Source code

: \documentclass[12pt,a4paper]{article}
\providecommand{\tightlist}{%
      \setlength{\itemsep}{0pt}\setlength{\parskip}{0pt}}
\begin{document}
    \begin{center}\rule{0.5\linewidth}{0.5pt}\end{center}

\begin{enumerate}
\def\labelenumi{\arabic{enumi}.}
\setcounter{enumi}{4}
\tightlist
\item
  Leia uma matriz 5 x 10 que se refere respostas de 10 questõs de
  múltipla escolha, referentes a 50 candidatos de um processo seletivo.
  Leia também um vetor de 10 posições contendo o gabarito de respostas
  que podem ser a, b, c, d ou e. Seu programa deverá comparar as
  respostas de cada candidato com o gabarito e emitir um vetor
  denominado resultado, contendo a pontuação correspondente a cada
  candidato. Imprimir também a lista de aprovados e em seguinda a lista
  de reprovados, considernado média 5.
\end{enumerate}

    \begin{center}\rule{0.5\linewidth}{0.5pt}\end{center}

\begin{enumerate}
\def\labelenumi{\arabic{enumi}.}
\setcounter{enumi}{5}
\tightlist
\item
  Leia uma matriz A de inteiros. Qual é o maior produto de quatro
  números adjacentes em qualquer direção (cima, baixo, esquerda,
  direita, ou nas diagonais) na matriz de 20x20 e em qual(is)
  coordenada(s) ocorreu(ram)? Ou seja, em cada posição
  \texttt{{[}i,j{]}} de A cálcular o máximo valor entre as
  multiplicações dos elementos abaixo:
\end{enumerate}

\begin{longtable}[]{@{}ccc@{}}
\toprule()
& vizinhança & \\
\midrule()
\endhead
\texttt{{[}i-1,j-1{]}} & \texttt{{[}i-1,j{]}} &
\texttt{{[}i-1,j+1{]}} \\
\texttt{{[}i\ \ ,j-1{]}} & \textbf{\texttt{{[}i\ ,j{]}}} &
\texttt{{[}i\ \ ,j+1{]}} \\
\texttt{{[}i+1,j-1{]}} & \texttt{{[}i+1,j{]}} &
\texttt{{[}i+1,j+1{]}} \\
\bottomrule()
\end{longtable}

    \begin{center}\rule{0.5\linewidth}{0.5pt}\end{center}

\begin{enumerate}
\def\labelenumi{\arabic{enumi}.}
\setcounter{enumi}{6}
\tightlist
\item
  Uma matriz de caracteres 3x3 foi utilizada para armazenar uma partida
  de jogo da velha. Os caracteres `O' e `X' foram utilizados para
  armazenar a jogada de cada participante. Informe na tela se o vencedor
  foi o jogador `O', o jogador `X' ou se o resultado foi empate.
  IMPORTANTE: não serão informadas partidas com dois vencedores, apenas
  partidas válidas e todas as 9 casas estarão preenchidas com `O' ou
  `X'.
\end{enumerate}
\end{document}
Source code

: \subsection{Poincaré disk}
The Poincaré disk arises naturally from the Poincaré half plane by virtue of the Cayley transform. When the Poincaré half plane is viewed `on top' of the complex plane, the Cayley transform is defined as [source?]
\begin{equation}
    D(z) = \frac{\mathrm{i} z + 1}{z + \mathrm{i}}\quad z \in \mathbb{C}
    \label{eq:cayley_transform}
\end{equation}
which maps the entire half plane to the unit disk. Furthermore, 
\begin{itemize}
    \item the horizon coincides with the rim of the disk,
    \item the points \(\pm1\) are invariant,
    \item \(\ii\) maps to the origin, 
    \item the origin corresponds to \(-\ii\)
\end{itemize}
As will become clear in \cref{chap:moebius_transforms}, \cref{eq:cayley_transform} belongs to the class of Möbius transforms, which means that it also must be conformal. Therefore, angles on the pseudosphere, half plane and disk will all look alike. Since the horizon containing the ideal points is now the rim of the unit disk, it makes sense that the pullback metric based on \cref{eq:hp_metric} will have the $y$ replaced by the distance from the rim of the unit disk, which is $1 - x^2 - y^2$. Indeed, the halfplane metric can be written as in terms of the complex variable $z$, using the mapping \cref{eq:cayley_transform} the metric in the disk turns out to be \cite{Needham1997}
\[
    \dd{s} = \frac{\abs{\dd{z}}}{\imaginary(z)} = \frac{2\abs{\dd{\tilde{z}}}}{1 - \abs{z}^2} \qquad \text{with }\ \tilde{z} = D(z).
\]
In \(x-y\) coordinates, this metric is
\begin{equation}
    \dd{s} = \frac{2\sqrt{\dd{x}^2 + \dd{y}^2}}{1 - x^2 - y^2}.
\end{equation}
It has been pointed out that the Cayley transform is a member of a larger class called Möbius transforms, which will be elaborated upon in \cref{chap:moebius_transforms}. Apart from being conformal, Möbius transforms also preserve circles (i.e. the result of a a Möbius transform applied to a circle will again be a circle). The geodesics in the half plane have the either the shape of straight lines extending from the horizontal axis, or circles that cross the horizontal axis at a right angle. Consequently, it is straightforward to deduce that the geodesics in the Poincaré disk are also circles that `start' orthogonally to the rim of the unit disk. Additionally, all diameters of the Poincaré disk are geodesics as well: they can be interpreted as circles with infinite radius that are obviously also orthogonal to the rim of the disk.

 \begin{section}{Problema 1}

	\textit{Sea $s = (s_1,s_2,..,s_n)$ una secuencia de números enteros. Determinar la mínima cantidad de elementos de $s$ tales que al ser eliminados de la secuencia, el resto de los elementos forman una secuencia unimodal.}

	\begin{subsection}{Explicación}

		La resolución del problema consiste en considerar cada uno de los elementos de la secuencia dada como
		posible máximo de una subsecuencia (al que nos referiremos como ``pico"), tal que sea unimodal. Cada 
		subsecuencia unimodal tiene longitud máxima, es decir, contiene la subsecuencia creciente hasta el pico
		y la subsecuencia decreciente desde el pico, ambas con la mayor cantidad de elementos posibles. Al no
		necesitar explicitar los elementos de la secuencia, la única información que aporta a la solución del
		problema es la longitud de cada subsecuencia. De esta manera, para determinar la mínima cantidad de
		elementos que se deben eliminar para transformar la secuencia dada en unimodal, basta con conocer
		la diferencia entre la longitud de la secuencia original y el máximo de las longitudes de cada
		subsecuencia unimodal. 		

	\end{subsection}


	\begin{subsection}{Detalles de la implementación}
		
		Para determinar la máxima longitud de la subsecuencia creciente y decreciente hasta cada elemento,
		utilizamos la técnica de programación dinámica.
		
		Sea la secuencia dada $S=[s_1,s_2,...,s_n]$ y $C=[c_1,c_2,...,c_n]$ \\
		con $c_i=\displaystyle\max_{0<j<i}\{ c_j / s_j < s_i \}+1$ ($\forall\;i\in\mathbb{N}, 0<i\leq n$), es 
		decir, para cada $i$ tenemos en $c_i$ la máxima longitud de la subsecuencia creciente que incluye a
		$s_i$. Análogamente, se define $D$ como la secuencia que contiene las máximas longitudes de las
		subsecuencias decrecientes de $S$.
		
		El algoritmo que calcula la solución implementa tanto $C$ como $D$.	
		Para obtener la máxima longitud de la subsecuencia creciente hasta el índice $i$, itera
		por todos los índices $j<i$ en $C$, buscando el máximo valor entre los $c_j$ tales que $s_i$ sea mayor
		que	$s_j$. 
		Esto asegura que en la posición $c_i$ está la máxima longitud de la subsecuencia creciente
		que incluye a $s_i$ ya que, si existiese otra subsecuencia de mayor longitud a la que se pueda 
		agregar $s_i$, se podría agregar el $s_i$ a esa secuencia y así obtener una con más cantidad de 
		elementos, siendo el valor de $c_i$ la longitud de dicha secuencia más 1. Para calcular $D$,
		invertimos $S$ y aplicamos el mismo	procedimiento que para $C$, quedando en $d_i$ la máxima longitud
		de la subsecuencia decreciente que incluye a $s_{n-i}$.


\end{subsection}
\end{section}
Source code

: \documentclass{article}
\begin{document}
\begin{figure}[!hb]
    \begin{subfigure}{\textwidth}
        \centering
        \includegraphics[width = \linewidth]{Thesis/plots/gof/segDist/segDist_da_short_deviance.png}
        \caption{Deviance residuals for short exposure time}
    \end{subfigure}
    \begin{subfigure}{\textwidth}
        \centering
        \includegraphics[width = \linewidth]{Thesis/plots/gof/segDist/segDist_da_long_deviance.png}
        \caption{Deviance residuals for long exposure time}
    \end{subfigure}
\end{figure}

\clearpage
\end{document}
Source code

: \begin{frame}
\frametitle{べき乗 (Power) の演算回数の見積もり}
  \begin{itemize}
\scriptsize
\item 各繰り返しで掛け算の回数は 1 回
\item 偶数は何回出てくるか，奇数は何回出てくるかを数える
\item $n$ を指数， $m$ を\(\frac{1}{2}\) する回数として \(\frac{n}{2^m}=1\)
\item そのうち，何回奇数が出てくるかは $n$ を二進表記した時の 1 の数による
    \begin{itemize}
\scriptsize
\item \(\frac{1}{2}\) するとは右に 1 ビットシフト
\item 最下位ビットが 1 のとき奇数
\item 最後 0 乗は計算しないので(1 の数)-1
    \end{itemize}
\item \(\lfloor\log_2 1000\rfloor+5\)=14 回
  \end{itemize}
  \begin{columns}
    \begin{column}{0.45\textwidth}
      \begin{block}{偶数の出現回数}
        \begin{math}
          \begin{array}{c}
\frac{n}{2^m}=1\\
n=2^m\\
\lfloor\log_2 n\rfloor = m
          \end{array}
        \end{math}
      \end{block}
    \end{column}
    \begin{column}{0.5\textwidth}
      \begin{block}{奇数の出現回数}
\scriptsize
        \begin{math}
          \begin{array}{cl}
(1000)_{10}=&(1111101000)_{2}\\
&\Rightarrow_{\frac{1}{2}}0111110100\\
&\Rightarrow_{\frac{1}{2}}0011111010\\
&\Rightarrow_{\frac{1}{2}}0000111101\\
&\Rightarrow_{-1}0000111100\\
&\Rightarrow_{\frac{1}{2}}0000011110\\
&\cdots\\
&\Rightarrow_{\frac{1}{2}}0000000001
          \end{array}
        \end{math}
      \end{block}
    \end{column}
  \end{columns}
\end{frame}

• [What to work on] Nothing but lines that contain "como" should appear in the answer. Copy each from the records.

• [Problem solution]
		La resolución del problema consiste en considerar cada uno de los elementos de la secuencia dada como
		posible máximo de una subsecuencia (al que nos referiremos como ``pico"), tal que sea unimodal. Cada 
		$s_i$. Análogamente, se define $D$ como la secuencia que contiene las máximas longitudes de las
		El algoritmo que calcula la solución implementa tanto $C$ como $D$.	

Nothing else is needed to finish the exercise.